Task item
Print the lines below word for word, beginning with the first and ending with the line that holds "Furthermore, a mendicant recollects", and skip every picture.

**** Source information

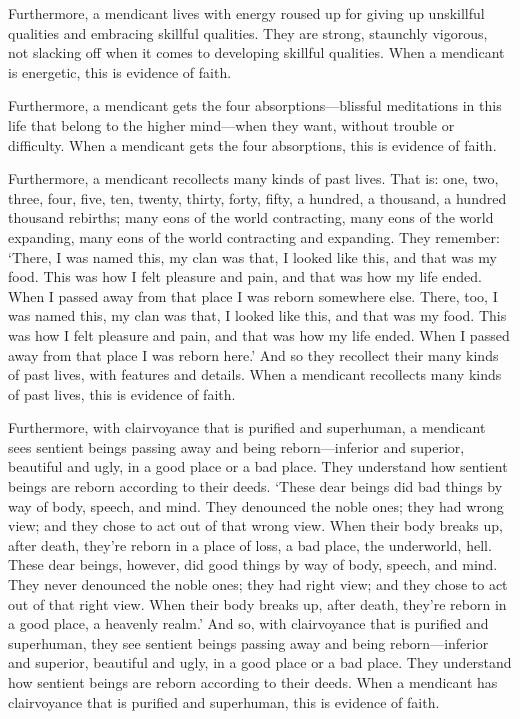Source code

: \documentclass[12pt,openany]{book}%
\begin{document}
Furthermore, a mendicant lives with energy roused up for giving up unskillful qualities and embracing skillful qualities. They are strong, staunchly vigorous, not slacking off when it comes to developing skillful qualities. When a mendicant is energetic, this is evidence of faith. 

Furthermore, a mendicant gets the four absorptions—blissful meditations in this life that belong to the higher mind—when they want, without trouble or difficulty. When a mendicant gets the four absorptions, this is evidence of faith. 

Furthermore, a mendicant recollects many kinds of past lives. That is: one, two, three, four, five, ten, twenty, thirty, forty, fifty, a hundred, a thousand, a hundred thousand rebirths; many eons of the world contracting, many eons of the world expanding, many eons of the world contracting and expanding. They remember: ‘There, I was named this, my clan was that, I looked like this, and that was my food. This was how I felt pleasure and pain, and that was how my life ended. When I passed away from that place I was reborn somewhere else. There, too, I was named this, my clan was that, I looked like this, and that was my food. This was how I felt pleasure and pain, and that was how my life ended. When I passed away from that place I was reborn here.’ And so they recollect their many kinds of past lives, with features and details. When a mendicant recollects many kinds of past lives, this is evidence of faith. 

Furthermore, with clairvoyance that is purified and superhuman, a mendicant sees sentient beings passing away and being reborn—inferior and superior, beautiful and ugly, in a good place or a bad place. They understand how sentient beings are reborn according to their deeds. ‘These dear beings did bad things by way of body, speech, and mind. They denounced the noble ones; they had wrong view; and they chose to act out of that wrong view. When their body breaks up, after death, they’re reborn in a place of loss, a bad place, the underworld, hell. These dear beings, however, did good things by way of body, speech, and mind. They never denounced the noble ones; they had right view; and they chose to act out of that right view. When their body breaks up, after death, they’re reborn in a good place, a heavenly realm.’ And so, with clairvoyance that is purified and superhuman, they see sentient beings passing away and being reborn—inferior and superior, beautiful and ugly, in a good place or a bad place. They understand how sentient beings are reborn according to their deeds. When a mendicant has clairvoyance that is purified and superhuman, this is evidence of faith. 
\end{document}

********

Task answer
Source code

: \documentclass[12pt,openany]{book}%
\begin{document}
Furthermore, a mendicant lives with energy roused up for giving up unskillful qualities and embracing skillful qualities. They are strong, staunchly vigorous, not slacking off when it comes to developing skillful qualities. When a mendicant is energetic, this is evidence of faith. 

Furthermore, a mendicant gets the four absorptions—blissful meditations in this life that belong to the higher mind—when they want, without trouble or difficulty. When a mendicant gets the four absorptions, this is evidence of faith. 

Furthermore, a mendicant recollects many kinds of past lives. That is: one, two, three, four, five, ten, twenty, thirty, forty, fifty, a hundred, a thousand, a hundred thousand rebirths; many eons of the world contracting, many eons of the world expanding, many eons of the world contracting and expanding. They remember: ‘There, I was named this, my clan was that, I looked like this, and that was my food. This was how I felt pleasure and pain, and that was how my life ended. When I passed away from that place I was reborn somewhere else. There, too, I was named this, my clan was that, I looked like this, and that was my food. This was how I felt pleasure and pain, and that was how my life ended. When I passed away from that place I was reborn here.’ And so they recollect their many kinds of past lives, with features and details. When a mendicant recollects many kinds of past lives, this is evidence of faith. 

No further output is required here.